Updated on: Friday, October 14, 2011
Students going to industry for internships is passé. Now industries come to college.
The laboratories or compact workstations, set up by the industries using their own equipment and technology, in select colleges, are called “Centres of excellence”.
Though the concept is not new to technical institutions, it is only now that more industries are coming forward to set up such facilities in tier-2 city colleges, which is now evident in the Coimbatore region.
In the last few months, a few colleges in and around Coimbatore have state-of-the-art centres of excellence set up on their campuses.
The model works this way: An industry, specialised in any sector like automobile, automation, software development, textile engineering, ties up with a college to set up a compact model of its work place in a limited area complete with the latest equipment.

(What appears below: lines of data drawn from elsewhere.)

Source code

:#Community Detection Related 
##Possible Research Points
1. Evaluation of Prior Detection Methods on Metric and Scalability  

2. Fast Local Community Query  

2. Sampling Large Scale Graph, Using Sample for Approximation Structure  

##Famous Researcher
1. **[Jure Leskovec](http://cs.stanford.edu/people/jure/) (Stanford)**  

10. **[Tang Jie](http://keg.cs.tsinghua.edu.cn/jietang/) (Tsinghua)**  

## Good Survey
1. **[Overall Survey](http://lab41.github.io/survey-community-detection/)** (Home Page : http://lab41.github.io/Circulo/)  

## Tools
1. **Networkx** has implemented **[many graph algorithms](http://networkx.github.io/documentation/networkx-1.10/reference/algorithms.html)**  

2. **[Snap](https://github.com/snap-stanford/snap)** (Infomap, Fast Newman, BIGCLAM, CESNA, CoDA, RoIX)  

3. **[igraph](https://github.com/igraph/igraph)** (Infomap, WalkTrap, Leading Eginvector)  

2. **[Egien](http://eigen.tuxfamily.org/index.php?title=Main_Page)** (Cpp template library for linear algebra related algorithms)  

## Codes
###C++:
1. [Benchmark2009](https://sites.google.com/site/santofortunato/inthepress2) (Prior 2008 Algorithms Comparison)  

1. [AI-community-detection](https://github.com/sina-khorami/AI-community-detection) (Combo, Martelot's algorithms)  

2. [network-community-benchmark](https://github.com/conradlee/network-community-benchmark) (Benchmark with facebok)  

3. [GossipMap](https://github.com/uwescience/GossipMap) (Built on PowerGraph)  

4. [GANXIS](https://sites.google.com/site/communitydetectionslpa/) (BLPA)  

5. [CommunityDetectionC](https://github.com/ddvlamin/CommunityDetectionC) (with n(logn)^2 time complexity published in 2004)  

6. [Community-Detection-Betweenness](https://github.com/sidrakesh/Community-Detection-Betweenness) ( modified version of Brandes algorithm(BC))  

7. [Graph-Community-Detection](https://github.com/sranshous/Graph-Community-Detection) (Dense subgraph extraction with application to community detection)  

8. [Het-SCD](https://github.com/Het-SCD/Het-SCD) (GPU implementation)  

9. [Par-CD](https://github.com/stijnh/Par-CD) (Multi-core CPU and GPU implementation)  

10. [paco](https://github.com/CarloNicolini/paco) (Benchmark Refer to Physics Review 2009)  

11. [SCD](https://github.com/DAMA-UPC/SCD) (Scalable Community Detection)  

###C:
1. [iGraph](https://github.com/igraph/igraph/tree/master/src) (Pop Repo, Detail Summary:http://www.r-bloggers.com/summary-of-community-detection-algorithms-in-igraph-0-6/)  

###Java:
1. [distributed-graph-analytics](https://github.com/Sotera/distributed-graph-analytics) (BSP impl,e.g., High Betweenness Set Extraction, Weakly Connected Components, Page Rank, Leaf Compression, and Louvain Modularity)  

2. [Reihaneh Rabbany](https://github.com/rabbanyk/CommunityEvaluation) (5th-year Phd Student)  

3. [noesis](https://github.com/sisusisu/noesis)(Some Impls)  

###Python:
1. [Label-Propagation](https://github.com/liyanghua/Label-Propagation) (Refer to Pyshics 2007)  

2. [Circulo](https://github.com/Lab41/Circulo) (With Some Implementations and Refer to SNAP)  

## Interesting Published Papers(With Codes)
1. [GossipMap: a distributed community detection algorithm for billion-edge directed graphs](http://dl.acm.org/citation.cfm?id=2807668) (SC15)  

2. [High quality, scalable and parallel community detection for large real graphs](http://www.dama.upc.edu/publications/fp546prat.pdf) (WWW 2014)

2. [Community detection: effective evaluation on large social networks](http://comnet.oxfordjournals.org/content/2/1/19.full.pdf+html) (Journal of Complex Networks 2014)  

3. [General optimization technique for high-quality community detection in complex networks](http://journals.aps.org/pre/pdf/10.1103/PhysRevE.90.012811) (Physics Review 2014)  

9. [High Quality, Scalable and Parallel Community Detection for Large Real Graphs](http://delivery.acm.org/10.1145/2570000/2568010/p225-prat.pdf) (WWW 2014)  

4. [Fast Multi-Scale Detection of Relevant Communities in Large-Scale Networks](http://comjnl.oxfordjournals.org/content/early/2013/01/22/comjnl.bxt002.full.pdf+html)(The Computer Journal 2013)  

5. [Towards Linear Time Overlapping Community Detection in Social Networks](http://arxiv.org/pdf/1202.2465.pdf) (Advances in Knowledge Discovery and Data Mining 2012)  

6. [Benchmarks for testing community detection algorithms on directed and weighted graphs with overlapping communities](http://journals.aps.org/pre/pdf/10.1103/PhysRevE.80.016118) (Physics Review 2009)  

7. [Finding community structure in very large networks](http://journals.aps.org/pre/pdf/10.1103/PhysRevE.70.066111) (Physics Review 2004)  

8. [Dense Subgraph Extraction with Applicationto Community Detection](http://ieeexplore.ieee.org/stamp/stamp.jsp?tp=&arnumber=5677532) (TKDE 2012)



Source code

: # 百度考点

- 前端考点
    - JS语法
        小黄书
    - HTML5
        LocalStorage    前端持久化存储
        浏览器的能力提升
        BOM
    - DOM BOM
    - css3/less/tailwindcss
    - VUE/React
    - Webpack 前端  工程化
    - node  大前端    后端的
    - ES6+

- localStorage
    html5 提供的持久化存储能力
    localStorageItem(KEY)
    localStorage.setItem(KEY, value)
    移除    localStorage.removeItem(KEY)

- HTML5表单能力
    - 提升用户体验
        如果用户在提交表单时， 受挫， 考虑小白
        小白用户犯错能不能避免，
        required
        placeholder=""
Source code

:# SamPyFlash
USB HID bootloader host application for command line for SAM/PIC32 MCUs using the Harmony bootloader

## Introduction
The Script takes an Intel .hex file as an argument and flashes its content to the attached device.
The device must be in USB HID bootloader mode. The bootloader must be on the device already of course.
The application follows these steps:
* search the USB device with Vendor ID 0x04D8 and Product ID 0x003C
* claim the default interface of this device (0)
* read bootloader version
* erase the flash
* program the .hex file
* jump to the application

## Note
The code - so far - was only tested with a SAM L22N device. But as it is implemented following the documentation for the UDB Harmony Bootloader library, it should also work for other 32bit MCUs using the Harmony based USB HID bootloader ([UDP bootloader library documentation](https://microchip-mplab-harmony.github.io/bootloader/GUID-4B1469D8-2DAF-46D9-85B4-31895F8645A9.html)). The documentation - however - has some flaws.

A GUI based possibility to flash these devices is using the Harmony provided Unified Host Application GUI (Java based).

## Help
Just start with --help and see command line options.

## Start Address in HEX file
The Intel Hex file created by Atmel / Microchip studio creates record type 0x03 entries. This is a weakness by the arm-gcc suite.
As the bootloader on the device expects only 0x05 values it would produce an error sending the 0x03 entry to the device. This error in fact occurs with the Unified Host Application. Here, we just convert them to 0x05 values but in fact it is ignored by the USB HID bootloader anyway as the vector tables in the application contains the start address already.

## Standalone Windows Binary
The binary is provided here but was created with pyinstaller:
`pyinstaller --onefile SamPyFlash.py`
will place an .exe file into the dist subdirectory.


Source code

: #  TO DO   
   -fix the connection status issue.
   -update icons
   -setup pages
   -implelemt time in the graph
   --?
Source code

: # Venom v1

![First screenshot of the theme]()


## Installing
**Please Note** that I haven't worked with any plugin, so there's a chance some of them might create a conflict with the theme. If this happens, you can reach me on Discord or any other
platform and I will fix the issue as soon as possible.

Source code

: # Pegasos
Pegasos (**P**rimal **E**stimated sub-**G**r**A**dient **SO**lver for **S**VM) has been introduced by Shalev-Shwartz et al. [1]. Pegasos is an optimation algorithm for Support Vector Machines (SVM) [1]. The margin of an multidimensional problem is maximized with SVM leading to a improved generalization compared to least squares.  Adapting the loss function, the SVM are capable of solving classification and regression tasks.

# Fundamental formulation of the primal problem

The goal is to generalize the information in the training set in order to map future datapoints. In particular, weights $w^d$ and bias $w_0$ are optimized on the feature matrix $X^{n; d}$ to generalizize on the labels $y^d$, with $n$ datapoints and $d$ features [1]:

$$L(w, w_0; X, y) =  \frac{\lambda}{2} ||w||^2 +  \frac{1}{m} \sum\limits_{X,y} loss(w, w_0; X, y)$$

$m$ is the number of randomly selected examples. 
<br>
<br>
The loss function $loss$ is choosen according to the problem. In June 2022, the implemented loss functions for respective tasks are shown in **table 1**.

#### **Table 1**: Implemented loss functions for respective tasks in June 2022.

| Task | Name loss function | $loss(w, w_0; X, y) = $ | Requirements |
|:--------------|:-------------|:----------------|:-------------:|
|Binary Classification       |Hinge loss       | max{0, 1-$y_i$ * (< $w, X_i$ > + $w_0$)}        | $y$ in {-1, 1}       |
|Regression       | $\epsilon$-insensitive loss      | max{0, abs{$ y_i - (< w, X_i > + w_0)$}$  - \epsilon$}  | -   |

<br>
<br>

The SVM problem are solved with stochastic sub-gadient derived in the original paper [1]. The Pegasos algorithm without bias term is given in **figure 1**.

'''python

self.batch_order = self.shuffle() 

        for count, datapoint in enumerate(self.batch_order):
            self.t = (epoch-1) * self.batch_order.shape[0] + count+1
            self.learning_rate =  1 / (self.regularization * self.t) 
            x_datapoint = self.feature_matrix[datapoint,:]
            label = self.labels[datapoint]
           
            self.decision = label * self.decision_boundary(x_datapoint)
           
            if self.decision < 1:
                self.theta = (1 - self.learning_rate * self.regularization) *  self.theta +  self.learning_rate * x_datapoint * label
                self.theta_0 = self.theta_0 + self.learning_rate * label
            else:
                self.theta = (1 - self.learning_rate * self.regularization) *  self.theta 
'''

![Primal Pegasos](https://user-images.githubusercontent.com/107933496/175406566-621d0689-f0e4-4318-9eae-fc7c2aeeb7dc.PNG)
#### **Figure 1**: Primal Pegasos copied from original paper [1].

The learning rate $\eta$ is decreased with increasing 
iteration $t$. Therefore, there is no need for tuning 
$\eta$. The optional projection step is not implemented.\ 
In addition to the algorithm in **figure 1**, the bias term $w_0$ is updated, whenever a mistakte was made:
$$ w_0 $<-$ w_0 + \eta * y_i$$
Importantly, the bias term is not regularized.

With hand-holding from the industry, some trainers are lent to operate the centre, while at the same time some faculty from the related department are selected to undergo hands-on training on the systems under the ‘train-the-trainer' mode at the industry. For a while the trainers from the company and the trained faculty train the students. After a while, the company hands over the total operation of the centre to the college. From time to time, the equipment and faculty are updated keeping with the latest in technology.
“The centres of excellence are a boon for the students. Here, the teaching is restricted to 20 minutes and the rest of the hour is given to the students to ‘play' with the equipment. They are given total freedom to put their hands on all the systems and get results. They experiment and get confidence to develop products," says P.V. Mohan Ram, Head, Department of Mechanical Engineering, PSG College of Technology.
The college has been a pioneer in the region in promoting the concept of centres of excellence since 1990s, and today it boasts more than 20 such centres.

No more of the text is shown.